# Strange idle issue. Slows down and speeds up by itself



## danford1 (Nov 15, 2016)

I'm working on a 66 GTO for a guy. It has a fresh rebuild of 428 Pontiac engine Edelbrock performer intake, Holley 800 spread bore double pumper carb. MSD mechanical advance distributor. It has Comp XE274H Hydraulic flat tapper cam. 
It speeds up and slows down by itself. Here is a video of it running. What can cause this condition? I tried blocking the PCV off and it still does it. 
Thanks
Danford1 

https://vimeo.com/199460492


----------



## GTO JUDGE (May 14, 2005)

Vacuum issue? Mine did the same after carb adjustments and a misplaced vacuum line was discovered as the issue.


----------



## PontiacJim (Dec 29, 2012)

It is possible that the carb is actually running lean on that engine. Just for fun, after checking all the vacuum lines as noted, back the idle screws out to fatten up the carb and see if it changes. 

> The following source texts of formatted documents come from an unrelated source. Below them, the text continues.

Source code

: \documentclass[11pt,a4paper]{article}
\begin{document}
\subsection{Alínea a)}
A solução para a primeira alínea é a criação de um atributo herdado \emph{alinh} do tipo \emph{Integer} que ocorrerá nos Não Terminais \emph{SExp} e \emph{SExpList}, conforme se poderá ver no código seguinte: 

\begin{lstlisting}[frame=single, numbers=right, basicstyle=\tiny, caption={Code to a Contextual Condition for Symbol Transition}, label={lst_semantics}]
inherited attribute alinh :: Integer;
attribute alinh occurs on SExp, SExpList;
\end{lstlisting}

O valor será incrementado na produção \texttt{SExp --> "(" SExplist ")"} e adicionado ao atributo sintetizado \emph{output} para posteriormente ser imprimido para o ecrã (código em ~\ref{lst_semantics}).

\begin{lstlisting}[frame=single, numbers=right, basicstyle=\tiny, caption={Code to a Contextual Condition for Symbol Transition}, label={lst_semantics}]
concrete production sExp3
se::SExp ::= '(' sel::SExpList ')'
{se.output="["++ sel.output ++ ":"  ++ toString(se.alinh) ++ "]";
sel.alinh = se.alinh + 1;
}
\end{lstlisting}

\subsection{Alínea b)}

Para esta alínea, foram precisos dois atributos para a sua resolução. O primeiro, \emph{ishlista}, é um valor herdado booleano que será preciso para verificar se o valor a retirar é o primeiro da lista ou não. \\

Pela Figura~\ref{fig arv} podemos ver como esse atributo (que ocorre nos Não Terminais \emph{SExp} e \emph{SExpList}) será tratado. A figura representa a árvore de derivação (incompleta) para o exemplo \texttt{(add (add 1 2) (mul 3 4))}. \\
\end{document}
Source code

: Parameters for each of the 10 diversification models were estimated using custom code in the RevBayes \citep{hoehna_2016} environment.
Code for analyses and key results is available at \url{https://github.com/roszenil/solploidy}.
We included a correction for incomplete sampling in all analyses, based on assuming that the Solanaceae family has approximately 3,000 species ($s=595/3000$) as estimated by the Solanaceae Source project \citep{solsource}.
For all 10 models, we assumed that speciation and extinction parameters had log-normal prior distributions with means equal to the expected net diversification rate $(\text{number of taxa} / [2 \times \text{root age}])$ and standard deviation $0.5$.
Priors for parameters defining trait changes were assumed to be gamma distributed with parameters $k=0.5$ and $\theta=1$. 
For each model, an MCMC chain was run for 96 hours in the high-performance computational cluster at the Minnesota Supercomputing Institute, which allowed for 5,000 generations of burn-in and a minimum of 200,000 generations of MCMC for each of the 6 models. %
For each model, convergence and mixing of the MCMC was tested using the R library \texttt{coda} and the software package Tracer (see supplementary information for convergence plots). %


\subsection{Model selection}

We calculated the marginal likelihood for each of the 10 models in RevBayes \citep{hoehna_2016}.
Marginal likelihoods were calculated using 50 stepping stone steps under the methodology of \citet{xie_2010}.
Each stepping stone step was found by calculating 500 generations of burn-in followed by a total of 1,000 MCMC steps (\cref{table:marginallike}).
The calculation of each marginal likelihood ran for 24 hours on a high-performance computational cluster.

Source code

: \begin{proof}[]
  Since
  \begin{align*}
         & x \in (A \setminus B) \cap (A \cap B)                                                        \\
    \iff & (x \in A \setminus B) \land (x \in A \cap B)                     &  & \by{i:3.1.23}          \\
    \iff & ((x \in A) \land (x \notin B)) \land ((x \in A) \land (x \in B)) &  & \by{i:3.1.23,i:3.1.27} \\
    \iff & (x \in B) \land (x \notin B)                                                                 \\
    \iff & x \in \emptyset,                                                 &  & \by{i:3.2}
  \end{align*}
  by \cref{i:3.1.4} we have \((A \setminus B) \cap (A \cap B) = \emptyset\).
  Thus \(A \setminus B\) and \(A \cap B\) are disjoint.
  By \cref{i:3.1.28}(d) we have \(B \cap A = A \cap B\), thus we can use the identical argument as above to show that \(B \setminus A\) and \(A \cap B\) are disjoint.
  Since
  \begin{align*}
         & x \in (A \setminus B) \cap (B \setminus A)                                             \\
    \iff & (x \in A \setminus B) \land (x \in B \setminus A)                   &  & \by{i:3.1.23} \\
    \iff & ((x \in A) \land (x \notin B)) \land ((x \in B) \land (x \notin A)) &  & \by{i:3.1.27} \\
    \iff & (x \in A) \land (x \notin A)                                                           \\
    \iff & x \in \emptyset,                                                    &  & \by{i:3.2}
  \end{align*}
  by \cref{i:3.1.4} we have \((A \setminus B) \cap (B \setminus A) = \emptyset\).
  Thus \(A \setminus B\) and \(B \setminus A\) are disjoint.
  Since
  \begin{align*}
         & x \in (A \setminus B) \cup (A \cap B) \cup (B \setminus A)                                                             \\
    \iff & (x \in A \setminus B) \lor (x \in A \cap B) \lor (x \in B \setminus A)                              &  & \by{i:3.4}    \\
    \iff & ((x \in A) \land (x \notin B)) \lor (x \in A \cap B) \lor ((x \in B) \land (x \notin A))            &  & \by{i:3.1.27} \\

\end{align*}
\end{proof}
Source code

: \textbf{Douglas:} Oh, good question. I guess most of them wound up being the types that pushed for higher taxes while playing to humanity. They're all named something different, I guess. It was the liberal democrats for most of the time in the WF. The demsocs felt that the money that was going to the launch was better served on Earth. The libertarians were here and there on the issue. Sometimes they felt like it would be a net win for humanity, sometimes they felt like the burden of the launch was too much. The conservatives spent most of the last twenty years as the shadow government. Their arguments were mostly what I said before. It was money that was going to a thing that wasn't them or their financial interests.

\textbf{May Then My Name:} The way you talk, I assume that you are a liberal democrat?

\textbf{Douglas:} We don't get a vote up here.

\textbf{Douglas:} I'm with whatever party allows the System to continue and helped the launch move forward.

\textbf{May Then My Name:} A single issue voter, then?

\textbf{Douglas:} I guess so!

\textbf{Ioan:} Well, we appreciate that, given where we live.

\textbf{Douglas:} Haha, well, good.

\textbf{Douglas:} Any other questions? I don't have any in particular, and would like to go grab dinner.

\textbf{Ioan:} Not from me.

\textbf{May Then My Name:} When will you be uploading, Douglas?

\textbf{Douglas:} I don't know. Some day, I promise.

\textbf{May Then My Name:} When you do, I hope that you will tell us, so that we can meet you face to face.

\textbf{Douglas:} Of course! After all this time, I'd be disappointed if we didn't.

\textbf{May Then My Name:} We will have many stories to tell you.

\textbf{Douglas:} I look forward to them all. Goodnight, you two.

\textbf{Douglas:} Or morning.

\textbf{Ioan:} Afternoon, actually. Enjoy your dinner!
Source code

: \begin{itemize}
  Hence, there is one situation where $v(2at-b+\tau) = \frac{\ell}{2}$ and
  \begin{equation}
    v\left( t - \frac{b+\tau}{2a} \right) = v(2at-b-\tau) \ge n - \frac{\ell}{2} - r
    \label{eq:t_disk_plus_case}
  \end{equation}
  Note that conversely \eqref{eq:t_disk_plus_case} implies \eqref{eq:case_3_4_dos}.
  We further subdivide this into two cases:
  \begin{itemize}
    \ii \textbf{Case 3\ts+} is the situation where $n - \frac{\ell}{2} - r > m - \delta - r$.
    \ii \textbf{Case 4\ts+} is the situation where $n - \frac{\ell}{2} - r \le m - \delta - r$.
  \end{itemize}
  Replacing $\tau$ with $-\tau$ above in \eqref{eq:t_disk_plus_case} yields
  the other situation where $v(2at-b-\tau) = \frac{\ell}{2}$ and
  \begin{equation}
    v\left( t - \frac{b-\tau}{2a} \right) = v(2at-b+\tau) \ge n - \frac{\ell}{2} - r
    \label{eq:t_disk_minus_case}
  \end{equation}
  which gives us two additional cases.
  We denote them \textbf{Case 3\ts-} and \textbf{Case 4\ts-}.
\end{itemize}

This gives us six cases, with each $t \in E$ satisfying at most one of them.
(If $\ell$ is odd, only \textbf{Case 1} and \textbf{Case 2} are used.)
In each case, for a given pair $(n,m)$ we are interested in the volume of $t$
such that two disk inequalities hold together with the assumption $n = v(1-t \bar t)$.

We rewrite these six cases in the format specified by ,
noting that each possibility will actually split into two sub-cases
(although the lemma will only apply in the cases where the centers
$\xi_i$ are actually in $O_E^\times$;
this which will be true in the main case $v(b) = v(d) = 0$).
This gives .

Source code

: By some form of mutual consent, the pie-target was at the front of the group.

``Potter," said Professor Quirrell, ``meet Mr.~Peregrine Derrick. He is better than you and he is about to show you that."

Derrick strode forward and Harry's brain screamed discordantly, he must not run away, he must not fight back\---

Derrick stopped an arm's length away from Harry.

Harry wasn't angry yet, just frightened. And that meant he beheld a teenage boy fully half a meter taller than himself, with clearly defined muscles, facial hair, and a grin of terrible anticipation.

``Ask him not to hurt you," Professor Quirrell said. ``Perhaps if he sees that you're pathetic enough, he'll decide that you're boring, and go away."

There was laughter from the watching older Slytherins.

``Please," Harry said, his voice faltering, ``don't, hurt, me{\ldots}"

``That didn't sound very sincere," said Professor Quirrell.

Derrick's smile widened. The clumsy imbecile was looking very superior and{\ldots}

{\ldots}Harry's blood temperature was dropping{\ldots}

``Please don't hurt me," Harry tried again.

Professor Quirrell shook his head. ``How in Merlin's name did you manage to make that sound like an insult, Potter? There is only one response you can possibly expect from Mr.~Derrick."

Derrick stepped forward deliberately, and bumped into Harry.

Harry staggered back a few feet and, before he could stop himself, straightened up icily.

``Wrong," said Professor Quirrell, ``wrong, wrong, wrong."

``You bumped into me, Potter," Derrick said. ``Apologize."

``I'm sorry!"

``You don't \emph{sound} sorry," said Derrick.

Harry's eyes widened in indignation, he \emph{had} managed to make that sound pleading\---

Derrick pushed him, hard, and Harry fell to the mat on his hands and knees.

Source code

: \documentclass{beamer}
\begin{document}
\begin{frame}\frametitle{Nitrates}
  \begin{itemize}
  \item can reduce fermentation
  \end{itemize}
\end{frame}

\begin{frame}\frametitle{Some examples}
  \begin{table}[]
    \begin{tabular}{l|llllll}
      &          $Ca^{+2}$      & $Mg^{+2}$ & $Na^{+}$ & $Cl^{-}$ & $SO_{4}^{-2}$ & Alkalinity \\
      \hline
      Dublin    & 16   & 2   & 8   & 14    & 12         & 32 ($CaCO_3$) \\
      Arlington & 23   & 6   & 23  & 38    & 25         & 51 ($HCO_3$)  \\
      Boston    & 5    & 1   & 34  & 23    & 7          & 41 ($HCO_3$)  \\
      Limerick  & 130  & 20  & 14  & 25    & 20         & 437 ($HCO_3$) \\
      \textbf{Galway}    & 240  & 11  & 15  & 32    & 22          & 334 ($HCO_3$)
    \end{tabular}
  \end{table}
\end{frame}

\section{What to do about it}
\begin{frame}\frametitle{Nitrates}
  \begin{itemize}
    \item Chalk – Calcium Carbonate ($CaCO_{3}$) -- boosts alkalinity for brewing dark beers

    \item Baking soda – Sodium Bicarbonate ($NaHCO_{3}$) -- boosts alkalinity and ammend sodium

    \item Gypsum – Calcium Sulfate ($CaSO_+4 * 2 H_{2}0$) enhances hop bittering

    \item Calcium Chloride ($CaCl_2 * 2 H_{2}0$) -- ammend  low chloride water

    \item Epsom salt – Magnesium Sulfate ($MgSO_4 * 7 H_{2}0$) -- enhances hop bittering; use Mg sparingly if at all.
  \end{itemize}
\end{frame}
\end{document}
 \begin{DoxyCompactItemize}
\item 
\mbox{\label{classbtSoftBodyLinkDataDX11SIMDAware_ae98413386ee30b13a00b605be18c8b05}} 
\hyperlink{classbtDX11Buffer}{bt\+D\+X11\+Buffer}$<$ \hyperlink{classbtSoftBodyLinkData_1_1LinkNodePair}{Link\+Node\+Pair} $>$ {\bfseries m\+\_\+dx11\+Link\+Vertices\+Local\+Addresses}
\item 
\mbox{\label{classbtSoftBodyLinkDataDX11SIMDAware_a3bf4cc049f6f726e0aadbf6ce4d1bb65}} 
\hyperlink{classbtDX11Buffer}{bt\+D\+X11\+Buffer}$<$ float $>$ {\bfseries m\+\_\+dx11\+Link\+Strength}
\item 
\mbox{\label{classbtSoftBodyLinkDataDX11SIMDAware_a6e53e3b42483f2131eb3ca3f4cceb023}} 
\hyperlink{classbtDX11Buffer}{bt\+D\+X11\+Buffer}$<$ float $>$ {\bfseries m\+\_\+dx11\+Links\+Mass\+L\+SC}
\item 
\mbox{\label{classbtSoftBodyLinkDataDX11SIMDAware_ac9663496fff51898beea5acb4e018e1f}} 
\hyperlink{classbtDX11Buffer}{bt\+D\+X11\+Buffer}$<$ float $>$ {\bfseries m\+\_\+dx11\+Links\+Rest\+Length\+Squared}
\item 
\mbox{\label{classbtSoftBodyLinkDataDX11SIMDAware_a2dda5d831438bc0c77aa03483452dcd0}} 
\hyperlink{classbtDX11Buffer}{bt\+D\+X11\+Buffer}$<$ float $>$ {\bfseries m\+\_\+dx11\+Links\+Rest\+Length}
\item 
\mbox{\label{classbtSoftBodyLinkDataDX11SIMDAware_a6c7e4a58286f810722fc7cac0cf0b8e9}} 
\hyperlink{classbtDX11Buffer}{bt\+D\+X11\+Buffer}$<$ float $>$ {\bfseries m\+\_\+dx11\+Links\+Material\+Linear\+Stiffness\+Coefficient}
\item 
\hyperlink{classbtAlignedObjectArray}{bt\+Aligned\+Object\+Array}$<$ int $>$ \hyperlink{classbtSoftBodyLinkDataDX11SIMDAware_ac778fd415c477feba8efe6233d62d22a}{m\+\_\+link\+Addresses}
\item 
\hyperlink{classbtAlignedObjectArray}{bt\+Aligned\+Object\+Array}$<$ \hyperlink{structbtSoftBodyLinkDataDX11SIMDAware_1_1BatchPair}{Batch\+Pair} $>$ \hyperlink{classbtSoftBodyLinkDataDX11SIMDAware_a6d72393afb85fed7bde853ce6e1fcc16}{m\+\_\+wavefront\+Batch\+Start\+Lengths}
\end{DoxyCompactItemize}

Try those things and get back with us.


----------



## geeteeohguy (Feb 2, 2008)

X2. Usually a surge at idle is due to an excessively lean condition. Vacuum leak or carb adjustment. See if it speeds up and smooths out if you drizzle a little carb cleaner into the carb or as stated, restrict the intake with your hand slightly.


----------